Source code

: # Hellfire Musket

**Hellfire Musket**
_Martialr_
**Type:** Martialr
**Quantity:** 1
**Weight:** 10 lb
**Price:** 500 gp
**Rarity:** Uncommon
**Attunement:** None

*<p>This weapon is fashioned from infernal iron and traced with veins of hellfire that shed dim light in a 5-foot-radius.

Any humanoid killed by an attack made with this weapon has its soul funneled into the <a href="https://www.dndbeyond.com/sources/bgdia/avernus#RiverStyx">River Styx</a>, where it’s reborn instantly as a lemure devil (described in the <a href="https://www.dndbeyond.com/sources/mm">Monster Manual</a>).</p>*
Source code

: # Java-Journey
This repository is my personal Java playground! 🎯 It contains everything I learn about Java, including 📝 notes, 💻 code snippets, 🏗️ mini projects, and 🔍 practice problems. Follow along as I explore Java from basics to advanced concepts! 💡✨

▶ ACTIVITY:
Line by line, retype all of the records exactly.

▶ YOUR RESPONSE:
Source code

: # Hellfire Musket

**Hellfire Musket**
_Martialr_
**Type:** Martialr
**Quantity:** 1
**Weight:** 10 lb
**Price:** 500 gp
**Rarity:** Uncommon
**Attunement:** None

*<p>This weapon is fashioned from infernal iron and traced with veins of hellfire that shed dim light in a 5-foot-radius.

Any humanoid killed by an attack made with this weapon has its soul funneled into the <a href="https://www.dndbeyond.com/sources/bgdia/avernus#RiverStyx">River Styx</a>, where it’s reborn instantly as a lemure devil (described in the <a href="https://www.dndbeyond.com/sources/mm">Monster Manual</a>).</p>*
Source code

: # Java-Journey
This repository is my personal Java playground! 🎯 It contains everything I learn about Java, including 📝 notes, 💻 code snippets, 🏗️ mini projects, and 🔍 practice problems. Follow along as I explore Java from basics to advanced concepts! 💡✨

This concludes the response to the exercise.